Lloyd N. Morrisett, Ph.D. (b. November 2, 1929) was an integral force in the founding of the Children's Television Workshop and the beginning of what would become Sesame Street. Dr. Morrisett and Joan Ganz Cooney co-founded CTW (now known as Sesame Workshop) in 1968, and Morrisett served as Chairman of the Board from its founding until 2000. He is currently Chairman Emeritus of the Sesame Workshop Board.
One morning in December 1965, Morrisett awoke to notice his three-year old daughter, Sarah, staring at the test pattern on the family television set while waiting for the regular programming to come on; the young Sarah had also memorized jingles and ads she had heard on TV. Several months later, at a dinner party at the Cooneys' apartment, Morrisett was conversing with Joan Ganz Cooney when he postured a question: "Do you think television could be used to teach young children?" The question piqued Cooney's interest, and sowed the seeds for what would become a lasting landmark of children's television.

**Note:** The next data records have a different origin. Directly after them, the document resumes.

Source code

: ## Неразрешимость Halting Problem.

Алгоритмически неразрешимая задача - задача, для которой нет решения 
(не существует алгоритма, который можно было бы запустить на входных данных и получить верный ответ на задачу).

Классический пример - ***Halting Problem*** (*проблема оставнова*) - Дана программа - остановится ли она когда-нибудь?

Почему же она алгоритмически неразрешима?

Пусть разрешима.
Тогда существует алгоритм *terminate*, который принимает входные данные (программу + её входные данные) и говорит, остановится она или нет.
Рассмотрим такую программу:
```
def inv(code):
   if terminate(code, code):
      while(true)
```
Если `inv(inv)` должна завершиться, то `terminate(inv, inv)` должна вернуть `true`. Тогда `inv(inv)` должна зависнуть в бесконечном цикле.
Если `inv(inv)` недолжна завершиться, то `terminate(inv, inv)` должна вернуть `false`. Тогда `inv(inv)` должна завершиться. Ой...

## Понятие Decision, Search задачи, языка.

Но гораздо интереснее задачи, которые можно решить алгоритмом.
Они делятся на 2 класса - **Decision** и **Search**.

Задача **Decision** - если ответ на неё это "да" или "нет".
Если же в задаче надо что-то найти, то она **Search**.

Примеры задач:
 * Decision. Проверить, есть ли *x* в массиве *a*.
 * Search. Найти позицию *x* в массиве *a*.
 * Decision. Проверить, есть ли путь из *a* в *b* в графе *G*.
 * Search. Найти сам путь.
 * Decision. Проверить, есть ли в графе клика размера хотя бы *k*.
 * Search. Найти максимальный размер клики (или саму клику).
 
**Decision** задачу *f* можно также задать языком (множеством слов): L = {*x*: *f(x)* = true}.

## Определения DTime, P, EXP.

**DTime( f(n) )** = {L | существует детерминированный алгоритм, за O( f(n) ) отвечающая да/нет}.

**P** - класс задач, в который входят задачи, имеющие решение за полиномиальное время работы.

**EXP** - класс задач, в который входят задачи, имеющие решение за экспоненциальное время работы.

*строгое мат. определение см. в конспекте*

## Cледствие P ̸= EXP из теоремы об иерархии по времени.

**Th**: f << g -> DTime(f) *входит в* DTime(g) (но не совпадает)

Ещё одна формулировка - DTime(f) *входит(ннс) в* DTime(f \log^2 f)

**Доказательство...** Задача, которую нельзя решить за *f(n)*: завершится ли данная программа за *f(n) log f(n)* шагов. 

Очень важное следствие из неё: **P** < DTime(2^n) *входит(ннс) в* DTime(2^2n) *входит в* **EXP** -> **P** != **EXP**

Morrisett graduated from Oberlin College in 1951 with a B.A. in philosophy. He also attended UCLA for two years of graduate work in psychology, followed by three years at Yale, where Dr. Morrisett earned his Ph.D. in experimental psychology. He joined the Carnegie Corporation of New York in 1959, staying for ten years and eventually becoming Vice President. At Carnegie, Morrisett specialized in psychological studies of preschool children, looking to better their education before they began elementary school.
In addition to his titled duties with Sesame Workshop and Carnegie, Dr. Morrisett was also President of The John and Mary R. Markle Foundation (1969-1998), and also served as Chairman of the Board for his alma mater Oberlin College (1975-1981). He served on the Board of Trustees for the RAND Corporation from 1973 to 2007, also serving as Board Chairman for nine years (1986-1995).
- Morrisett was referenced on the program in Episode 4190, where his and Cooney's names appear on Leela's gardening basket. In a nod to his role in developing the show, the basket reads "We Develop Ideas You Grow With."